(RECORDS TO USE begins)

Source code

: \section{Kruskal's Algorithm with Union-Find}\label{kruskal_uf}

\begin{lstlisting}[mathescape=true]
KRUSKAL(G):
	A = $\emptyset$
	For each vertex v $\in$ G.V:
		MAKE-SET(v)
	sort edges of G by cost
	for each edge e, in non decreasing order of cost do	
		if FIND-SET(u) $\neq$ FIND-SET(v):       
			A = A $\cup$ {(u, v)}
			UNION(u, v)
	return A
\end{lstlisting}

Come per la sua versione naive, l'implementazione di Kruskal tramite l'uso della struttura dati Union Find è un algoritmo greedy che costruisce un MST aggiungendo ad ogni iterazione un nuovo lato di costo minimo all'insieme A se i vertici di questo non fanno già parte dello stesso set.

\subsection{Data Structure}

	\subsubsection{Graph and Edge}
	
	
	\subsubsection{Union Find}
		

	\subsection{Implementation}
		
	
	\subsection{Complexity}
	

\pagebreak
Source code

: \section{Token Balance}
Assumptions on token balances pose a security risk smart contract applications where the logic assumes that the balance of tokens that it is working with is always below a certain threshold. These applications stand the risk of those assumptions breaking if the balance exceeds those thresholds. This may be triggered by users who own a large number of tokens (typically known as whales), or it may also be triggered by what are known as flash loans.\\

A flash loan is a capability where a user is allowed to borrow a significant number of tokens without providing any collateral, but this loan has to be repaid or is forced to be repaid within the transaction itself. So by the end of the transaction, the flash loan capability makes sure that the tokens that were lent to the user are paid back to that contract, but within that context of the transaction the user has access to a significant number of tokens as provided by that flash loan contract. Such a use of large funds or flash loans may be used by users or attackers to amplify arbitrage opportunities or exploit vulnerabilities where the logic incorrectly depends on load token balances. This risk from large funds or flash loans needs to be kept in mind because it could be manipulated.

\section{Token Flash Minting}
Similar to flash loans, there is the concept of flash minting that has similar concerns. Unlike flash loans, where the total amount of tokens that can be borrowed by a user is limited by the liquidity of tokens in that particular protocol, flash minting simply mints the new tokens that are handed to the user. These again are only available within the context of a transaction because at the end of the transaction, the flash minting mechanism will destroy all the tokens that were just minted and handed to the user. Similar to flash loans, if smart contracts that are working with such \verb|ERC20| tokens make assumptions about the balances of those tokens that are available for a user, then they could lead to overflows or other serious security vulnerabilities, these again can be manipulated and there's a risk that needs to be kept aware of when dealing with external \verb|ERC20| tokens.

(RECORDS TO USE ends)

→ **REQUIREMENT**
Each line above where the word "subsubsection" occurs should be copied out.

→ **WRITTEN SOLUTION**
	\subsubsection{Graph and Edge}
	\subsubsection{Union Find}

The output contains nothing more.